EXERCISE DETAILS
Count the lines below that contain the word "article", and give only that number.

RECORDED DATA
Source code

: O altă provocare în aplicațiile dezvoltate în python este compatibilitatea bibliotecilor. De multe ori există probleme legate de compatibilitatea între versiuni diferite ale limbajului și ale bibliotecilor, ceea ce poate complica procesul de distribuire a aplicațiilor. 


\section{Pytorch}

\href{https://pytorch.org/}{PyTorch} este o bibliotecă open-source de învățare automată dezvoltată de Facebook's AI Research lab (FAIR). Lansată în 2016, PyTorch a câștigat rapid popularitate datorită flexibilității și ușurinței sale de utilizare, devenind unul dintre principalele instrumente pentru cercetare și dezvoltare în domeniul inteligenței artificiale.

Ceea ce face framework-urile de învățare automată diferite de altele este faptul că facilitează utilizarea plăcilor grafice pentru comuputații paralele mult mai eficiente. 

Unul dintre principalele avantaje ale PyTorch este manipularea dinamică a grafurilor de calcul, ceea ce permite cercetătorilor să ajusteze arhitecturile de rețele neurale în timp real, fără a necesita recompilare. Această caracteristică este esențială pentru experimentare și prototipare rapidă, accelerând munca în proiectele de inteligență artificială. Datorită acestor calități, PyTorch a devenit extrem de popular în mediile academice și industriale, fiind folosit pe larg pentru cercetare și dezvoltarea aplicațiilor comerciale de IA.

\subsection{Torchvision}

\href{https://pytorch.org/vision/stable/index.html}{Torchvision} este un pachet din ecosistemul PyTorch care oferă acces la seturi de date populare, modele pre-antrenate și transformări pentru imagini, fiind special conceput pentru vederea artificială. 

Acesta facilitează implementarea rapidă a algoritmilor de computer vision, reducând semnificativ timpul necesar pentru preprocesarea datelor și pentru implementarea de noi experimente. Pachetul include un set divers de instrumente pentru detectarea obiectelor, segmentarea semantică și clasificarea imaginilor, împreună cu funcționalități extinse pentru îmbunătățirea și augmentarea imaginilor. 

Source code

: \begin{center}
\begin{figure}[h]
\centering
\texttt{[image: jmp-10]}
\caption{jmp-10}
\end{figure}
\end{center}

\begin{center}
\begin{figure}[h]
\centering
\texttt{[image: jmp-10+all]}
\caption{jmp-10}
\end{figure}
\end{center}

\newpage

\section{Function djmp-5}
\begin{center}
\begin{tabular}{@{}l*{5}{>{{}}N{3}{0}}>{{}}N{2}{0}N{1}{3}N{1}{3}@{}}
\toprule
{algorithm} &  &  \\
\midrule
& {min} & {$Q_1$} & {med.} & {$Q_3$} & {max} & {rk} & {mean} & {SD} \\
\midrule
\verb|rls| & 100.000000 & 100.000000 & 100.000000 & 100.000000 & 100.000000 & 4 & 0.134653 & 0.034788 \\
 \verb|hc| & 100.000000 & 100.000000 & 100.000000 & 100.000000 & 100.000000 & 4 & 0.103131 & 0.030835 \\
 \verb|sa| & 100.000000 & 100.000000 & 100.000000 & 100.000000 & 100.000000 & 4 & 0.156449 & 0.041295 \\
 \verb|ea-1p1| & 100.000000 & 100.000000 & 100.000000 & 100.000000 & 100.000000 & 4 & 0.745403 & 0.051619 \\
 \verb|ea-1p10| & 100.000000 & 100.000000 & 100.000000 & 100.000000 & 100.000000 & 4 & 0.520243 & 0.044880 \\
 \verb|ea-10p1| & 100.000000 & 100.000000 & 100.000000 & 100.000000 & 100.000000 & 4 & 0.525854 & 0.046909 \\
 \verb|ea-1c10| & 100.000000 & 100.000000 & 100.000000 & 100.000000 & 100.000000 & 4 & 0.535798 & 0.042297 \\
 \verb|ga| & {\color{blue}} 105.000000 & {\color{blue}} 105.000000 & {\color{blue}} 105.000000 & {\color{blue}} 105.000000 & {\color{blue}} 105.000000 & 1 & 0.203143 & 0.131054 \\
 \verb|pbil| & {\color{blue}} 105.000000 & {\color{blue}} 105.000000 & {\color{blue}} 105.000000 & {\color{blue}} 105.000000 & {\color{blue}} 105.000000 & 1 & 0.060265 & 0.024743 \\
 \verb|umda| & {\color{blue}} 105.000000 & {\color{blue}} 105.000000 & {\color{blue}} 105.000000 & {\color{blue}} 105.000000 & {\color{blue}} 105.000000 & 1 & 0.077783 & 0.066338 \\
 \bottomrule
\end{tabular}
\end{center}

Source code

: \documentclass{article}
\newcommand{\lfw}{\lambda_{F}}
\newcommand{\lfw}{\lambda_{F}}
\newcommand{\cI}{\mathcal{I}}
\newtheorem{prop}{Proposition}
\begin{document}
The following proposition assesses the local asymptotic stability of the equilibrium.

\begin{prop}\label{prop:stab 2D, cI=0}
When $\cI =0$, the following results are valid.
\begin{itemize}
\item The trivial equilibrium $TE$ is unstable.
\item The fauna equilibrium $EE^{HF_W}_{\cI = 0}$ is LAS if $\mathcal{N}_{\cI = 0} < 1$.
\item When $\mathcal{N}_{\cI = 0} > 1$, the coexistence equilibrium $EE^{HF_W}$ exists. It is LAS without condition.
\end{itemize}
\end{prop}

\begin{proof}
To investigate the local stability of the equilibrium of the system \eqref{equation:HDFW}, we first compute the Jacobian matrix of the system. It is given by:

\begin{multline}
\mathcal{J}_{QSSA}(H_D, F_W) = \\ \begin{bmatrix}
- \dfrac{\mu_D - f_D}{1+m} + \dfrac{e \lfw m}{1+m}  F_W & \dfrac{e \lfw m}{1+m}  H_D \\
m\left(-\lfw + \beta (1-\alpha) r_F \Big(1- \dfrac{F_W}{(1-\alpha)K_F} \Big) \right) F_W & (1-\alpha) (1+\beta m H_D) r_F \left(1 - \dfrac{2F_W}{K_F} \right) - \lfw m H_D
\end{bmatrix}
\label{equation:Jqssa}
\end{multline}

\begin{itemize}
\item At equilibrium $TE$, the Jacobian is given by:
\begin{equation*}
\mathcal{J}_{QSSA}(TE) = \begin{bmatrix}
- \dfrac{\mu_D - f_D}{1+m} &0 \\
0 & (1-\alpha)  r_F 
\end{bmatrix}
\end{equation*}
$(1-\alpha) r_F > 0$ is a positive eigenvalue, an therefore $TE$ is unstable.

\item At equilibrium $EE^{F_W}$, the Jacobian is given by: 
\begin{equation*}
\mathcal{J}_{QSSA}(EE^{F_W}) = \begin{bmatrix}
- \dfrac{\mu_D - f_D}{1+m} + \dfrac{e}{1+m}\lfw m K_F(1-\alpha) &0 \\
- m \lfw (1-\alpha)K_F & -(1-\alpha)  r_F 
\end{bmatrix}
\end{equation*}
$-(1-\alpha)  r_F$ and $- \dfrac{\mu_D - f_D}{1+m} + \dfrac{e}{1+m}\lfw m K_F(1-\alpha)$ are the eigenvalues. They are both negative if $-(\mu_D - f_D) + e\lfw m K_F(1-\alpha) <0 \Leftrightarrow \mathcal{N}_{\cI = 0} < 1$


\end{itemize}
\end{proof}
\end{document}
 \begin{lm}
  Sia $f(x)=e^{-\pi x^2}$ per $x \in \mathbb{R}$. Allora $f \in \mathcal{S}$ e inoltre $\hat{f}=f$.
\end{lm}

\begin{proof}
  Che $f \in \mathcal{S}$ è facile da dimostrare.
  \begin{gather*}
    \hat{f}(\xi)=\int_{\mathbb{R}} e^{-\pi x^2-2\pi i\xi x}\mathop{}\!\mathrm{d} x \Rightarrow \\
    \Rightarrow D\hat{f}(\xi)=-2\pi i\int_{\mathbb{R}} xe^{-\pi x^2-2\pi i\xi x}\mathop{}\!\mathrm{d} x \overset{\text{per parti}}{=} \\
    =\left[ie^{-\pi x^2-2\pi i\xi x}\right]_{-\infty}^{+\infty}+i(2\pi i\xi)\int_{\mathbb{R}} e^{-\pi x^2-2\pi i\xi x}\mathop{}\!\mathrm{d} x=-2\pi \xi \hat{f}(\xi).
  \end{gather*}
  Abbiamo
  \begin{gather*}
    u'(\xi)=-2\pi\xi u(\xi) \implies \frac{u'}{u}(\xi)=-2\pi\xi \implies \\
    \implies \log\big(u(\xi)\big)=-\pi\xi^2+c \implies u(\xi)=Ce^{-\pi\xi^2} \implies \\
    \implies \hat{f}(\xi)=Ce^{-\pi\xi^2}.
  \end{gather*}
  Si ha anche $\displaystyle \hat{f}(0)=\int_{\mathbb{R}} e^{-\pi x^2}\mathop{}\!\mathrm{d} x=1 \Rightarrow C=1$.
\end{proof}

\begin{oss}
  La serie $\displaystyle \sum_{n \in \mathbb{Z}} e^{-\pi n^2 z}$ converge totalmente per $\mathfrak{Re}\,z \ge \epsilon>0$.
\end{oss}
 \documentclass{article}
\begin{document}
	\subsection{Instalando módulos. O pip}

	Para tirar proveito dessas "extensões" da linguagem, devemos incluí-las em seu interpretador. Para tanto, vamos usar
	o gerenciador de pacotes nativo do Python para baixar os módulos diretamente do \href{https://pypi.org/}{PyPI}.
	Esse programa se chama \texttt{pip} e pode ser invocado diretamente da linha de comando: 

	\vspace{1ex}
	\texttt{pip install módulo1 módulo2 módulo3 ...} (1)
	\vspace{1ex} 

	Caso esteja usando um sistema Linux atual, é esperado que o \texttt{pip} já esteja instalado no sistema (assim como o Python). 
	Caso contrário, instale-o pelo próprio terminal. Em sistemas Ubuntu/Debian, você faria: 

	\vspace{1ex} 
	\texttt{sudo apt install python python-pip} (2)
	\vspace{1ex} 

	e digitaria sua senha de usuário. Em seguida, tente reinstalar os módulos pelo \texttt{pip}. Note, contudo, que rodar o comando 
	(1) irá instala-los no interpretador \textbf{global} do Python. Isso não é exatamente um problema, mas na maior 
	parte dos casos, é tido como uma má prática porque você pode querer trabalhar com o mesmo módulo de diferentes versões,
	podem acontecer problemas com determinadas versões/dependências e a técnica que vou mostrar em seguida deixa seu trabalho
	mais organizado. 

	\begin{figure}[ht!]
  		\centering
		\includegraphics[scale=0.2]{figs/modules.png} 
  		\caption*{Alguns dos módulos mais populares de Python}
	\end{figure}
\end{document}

WRITTEN REPLY
2